Monday, July 21, 2014

Hello legs, it was nice to have you shaking at the end of a workout again

First thing's first I'm the realest. So I'll talk food before launching into today's workouts. For the record, if I don't post a workout for a day, it's usually because it's a repeat of something that is already on my blog thus it feels unnecessarily to retype and repost them.

FOOD. I did meal prep last night, Sunday funday and all. I'm kind of sticking to basics of chicken, rice, and some sort of veggie or fruit. Grilled chicken was real simple. Threw some lemon juice on and then sprinkled them with oregano while they were grilling. Sweet potatoes are pretty damn tasty. Cut them however you please, I opted for slices. Each sweet potato gets it's own tin foil pouch to be thrown on the grill. Once cut place in tin foil pouch and add some butter (next time I'm going to try it with coconut oil instead) and this simple seasoning mix I found online. For two sweet potatoes here's the recipe: 2 Tablespoons of brown sugar, 1 tsp of ground cumin, 1/4 tsp of cayenne pepper (or more based on taste preference), and salt and pepper to taste. Sprinkle this mix on top, seal up the tin foil pouch and toss on the grill for 20-30 minutes moving around every 10 minutes or so. Cilantro lime rice (yeah, that's the stuff they serve at Chipotle). Make rice as normal, I have been using brown basmati rice and cooking it in vegetable broth instead of water for more flavor. Upon being cooked, (adjust amounts according to taste preferences) I squeezed the juice of one lime over rice and stir in 1/4 cup of freshly cut cilantro. Oh, and I made 1 cup of uncooked rice.

WORKOUTS.

  AM cardio today had me dripping in sweat with this heat. It's simple but still challenging. 16 x 100 m sprints with about 35 seconds rest between sprints. To make the workout a bit easier you can break it into 4 sets of 4 x 100 meter sprints and add an additional rest period between sets.

Leg Day :D
Leg curl machine 3 x 15 (1:00)
Leg extension machine 3 x 15 (1:00)
Squat jumps with kickback backwards each leg and then laterally each leg. 3 x 10 (2:00)
Barbell backwards lunge 3 x 20 each leg (do all reps on one leg before switching) (1:30)
Back squat 3 sets of: 10 reps narrow stance, 10 reps medium stance, and 10 reps wide or sumo stance (1:30)
Donkey kickbacks with imaginary hurdle behind you (again, I use a free bench for a literal hurtle to be lifting my leg back and forth over) 2 x 15 (1:00)

Thursday, July 17, 2014

LEG DAY (AND I TRIED A YOGA CLASS!!)

I promise I meant to put something up sooner. But in all honesty it would have been me reposting workouts that are already on my blog for the most part. Although I did try a slow burn vinyasa yoga class the other day with a coworker. The class was awesome! And I had never taken any yoga class before or attempted any yoga before but parts of it challenged me. Primarily the balance and coordination involved (not exactly among my strong points). I'm definitely going to look into taking some more yoga classes in the future!
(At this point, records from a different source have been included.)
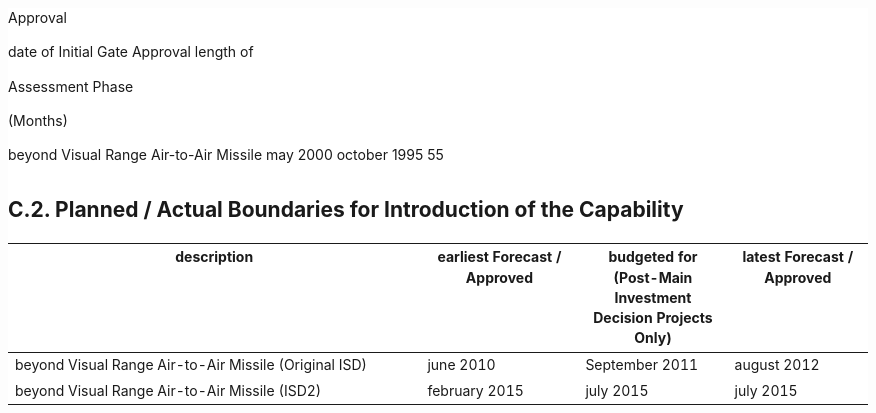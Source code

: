 Approval</Th>
<th>date of Initial Gate Approval</Th>
<th>length of

Assessment Phase

(Months)</Th>
</Tr>
</Thead>
<tbody>
<tr>
<td>beyond Visual Range Air-to-Air Missile</Td>
<td>may 2000</Td>
<td>october 1995</Td>
<td>55</Td>
</Tr>
</Tbody>
</Table>

## C.2. Planned / Actual Boundaries for Introduction of the Capability

<table>
<colgroup>
<col Style="Width: 47%" />
<col Style="Width: 18%" />
<col Style="Width: 17%" />
<col Style="Width: 16%" />
</Colgroup>
<thead>
<tr>
<th>description</Th>
<th>earliest Forecast /
Approved</Th>
<th>budgeted for (Post-Main Investment Decision Projects Only)</Th>
<th>latest Forecast /
Approved</Th>
</Tr>
</Thead>
<tbody>
<tr>
<td>beyond Visual Range Air-to-Air Missile (Original ISD)</Td>
<td>june 2010</Td>
<td>
September 2011
</Td>
<td>august 2012</Td>
</Tr>
<tr>
<td>beyond Visual Range Air-to-Air Missile (ISD2)</Td>
<td>february 2015</Td>
<td>july 2015</Td>
<td>july 2015</Td>
</Tr>
</Tbody>
</Table>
Today I did throw some weights into my leg day since I am allowed to do lighter weights with higher reps so I believe that what I opted for today is within those parameters. I'm not posting how much weight I use because what works for me is irrelevant when determining what weights work for you.

Leg curls 3x15 (:45)
Leg extension 3 x 15 (:45)
Back squat 4 x 12 (1:00)
In --> Out, squat, jump, kickback, in (repeat) 4 x 10 (1:30)
Superset (1:00 rest)
Pulse Bulgarian Squat 3 x 20 each leg
Single leg glute-ham bridge 3 x 12
Donkey kicks with object behind you (I used a flat bench near the free weights) 3 x 10 each leg (1:00)
Split Squat jumps 3 x 20 (1:30)
Squats on a flipped over half bosu ball 1 x 40, 1 x 50 (1:00)

Thursday, July 10, 2014

I mean I was dripping in sweat with all of that jumping..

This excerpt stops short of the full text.